All checkpoints are available here: Download

Paper released

Please refer to our paper for details in this competition:

Task1 Unbiased Learning to rank: Multi-Feature Integration for Perception-Dependent Examination-Bias Estimation
Task2 Pretraining for web search: Pretraining De-Biased Language Model with Large-scale Click Logs for Document Ranking

Below is details for Pre-training task. For Unbiased LTR task, see README.md for details.

Method Overview

Pre-training BERT with MLM and CTR prediction loss (or multi-task CTR prediction loss).
Finetuning BERT with pairwise ranking loss.
Obtain prediction scores from different BERTs.
Ensemble learning to combine BERT features and sparse features.

Details will be updated in the submission paper.

Training

In all start.sh files in pytorch_pretrain (or paddle_pretrain), modify all data_root={Palce Your Data Root Path Here}/baidu_ultr as your file path.
Set NPROC as your GPU number.

1) Pretraining

cd pytorch_pretrain/pretrain (or paddle_pretrain/pretrain)
sh start.sh

2) Finetuning

cd pytorch_pretrain/finetune (or paddle_pretrain/finetune)
sh start.sh

3) Inference for submission

cd pytorch_pretrain/submit (or paddle_pretrain/submit)
sh start.sh

Ensemble learning

We use lambdamart by lightgbm to ensemble different scores from the finetuned bert models.

Sparse features:

query length
document length
query frequency
number of hit words of query in document
BM25 score
TF-IDF score

BERT features:

1) Model details: Checkpoints Download Here

Index	Model Flag	Method	Pretrain step	Finetune step	DCG on leaderboard
1	large_group2_wwm_from_unw4625K	M1	1700K	5130	11.96214
2	large_group2_wwm_from_unw4625K	M1	1700K	5130	NAN
3	base_group2_wwm	M2	2150K	5130	~11.32363
4	large_group2_wwm_from_unw4625K	M1	590K	5130	11.94845
5	large_group2_wwm_from_unw4625K	M1	1700K	4180	NAN
6	large_group2_mt_pretrain	M3	1940K	5130	NAN

2) Method details

Method	Model Layers	Details
M1	24	WWM & CTR prediction as pretraining tasks
M2	12	WWM & CTR prediction as pretraining tasks
M3	24	WWM & Multi-task CTR prediction as pretraining tasks

The procedure contains two steps:

Cross validation on validation set to determine best parameters. See ./lambdamart/cross_validation.ipynb.
Generate the final scores based on the determined parameters in step 1. See ./lambdamart/run.ipynb.

Reproduce results on leaderboard

1) Convert Torch checkpoint to Paddle checkpoint.

Install X2Paddle and onnxsim
We use method one in this link.
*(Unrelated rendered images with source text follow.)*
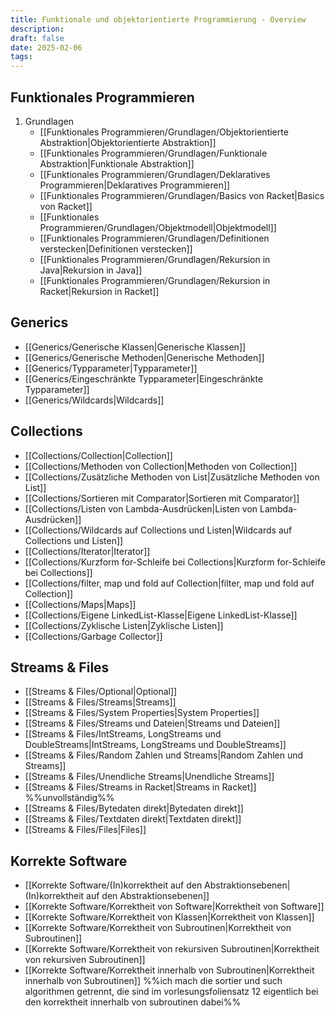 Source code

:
 ```yaml
---
title: Funktionale und objektorientierte Programmierung - Overview
description: 
draft: false
date: 2025-02-06
tags:
---
```

## Funktionales Programmieren
1. Grundlagen
	- [[Funktionales Programmieren/Grundlagen/Objektorientierte Abstraktion|Objektorientierte Abstraktion]]
	- [[Funktionales Programmieren/Grundlagen/Funktionale Abstraktion|Funktionale Abstraktion]]
	- [[Funktionales Programmieren/Grundlagen/Deklaratives Programmieren|Deklaratives Programmieren]]
	- [[Funktionales Programmieren/Grundlagen/Basics von Racket|Basics von Racket]]
	- [[Funktionales Programmieren/Grundlagen/Objektmodell|Objektmodell]]
	- [[Funktionales Programmieren/Grundlagen/Definitionen verstecken|Definitionen verstecken]]
	- [[Funktionales Programmieren/Grundlagen/Rekursion in Java|Rekursion in Java]]
	- [[Funktionales Programmieren/Grundlagen/Rekursion in Racket|Rekursion in Racket]]
## Generics
- [[Generics/Generische Klassen|Generische Klassen]]
- [[Generics/Generische Methoden|Generische Methoden]]
- [[Generics/Typparameter|Typparameter]]
- [[Generics/Eingeschränkte Typparameter|Eingeschränkte Typparameter]]
- [[Generics/Wildcards|Wildcards]]
## Collections
- [[Collections/Collection|Collection]]
- [[Collections/Methoden von Collection|Methoden von Collection]]
- [[Collections/Zusätzliche Methoden von List|Zusätzliche Methoden von List]]
- [[Collections/Sortieren mit Comparator|Sortieren mit Comparator]]
- [[Collections/Listen von Lambda-Ausdrücken|Listen von Lambda-Ausdrücken]]
- [[Collections/Wildcards auf Collections und Listen|Wildcards auf Collections und Listen]]
- [[Collections/Iterator|Iterator]]
- [[Collections/Kurzform for-Schleife bei Collections|Kurzform for-Schleife bei Collections]]
- [[Collections/filter, map und fold auf Collection|filter, map und fold auf Collection]]
- [[Collections/Maps|Maps]]
- [[Collections/Eigene LinkedList-Klasse|Eigene LinkedList-Klasse]]
- [[Collections/Zyklische Listen|Zyklische Listen]]
- [[Collections/Garbage Collector]]
## Streams & Files
- [[Streams & Files/Optional|Optional]]
- [[Streams & Files/Streams|Streams]]
- [[Streams & Files/System Properties|System Properties]]
- [[Streams & Files/Streams und Dateien|Streams und Dateien]]
- [[Streams & Files/IntStreams, LongStreams und DoubleStreams|IntStreams, LongStreams und DoubleStreams]]
- [[Streams & Files/Random Zahlen und Streams|Random Zahlen und Streams]]
- [[Streams & Files/Unendliche Streams|Unendliche Streams]]
- [[Streams & Files/Streams in Racket|Streams in Racket]] %%unvollständig%%
- [[Streams & Files/Bytedaten direkt|Bytedaten direkt]]
- [[Streams & Files/Textdaten direkt|Textdaten direkt]]
- [[Streams & Files/Files|Files]]
## Korrekte Software
- [[Korrekte Software/(In)korrektheit auf den Abstraktionsebenen|(In)korrektheit auf den Abstraktionsebenen]]
- [[Korrekte Software/Korrektheit von Software|Korrektheit von Software]]
- [[Korrekte Software/Korrektheit von Klassen|Korrektheit von Klassen]]
- [[Korrekte Software/Korrektheit von Subroutinen|Korrektheit von Subroutinen]]
- [[Korrekte Software/Korrektheit von rekursiven Subroutinen|Korrektheit von rekursiven Subroutinen]]
- [[Korrekte Software/Korrektheit innerhalb von Subroutinen|Korrektheit innerhalb von Subroutinen]]
%%ich mach die sortier und such algorithmen getrennt, die sind im vorlesungsfoliensatz 12 eigentlich bei den korrektheit innerhalb von subroutinen dabei%%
Using the following three commands:

python ./paddle_pretrain/convert/convert-onnx.py 
python -m onnxsim model.onnx model_sim.onnx
x2paddle --framework=onnx --model=model_sim.onnx --save_dir=./pd_model

It will output a folder named ./pd_model which contains x2paddle.py(Model definition in paddlepaddle) and model.pdparams (Trained parameters). Copy x2paddle.py to ./paddle_pretrain/review/x2paddle.py. We already generate a file there which converts a 24-layer model, you can directly use this file if your always use a 24-layer model.
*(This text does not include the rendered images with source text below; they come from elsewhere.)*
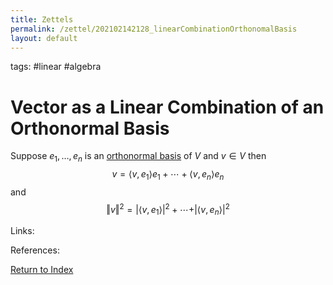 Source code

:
 ```yaml
---
title: Zettels
permalink: /zettel/202102142128_linearCombinationOrthonomalBasis
layout: default
---
```

tags: #linear #algebra

# Vector as a Linear Combination of an Orthonormal Basis

Suppose $e_1, \ldots, e_n$ is an [orthonormal basis](202102142105_orthonormalBasisDefinition) of $V$ and $v \in V$ then
$$
v = \langle v, e_1 \rangle e_1 + \cdots + \langle v, e_n \rangle e_n
$$
and
$$
\Vert  v \Vert^2 = \vert \langle v, e_1 \rangle \vert^2 + \cdots + \vert \langle v, e_n \rangle \vert^2
$$

Links: 

References: 

[Return to Index](index)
2) Inference score for each bert model

Modify data_root as your path in ./paddle_pretrain/review/start.sh and then run it by sh start.sh.
It uses PaddlePaddle framework to inference the score of each query-document pair.

3) Ensemble learning

We already inference scores of 6 different models. The Scores are all contained in ./lambdamart/features.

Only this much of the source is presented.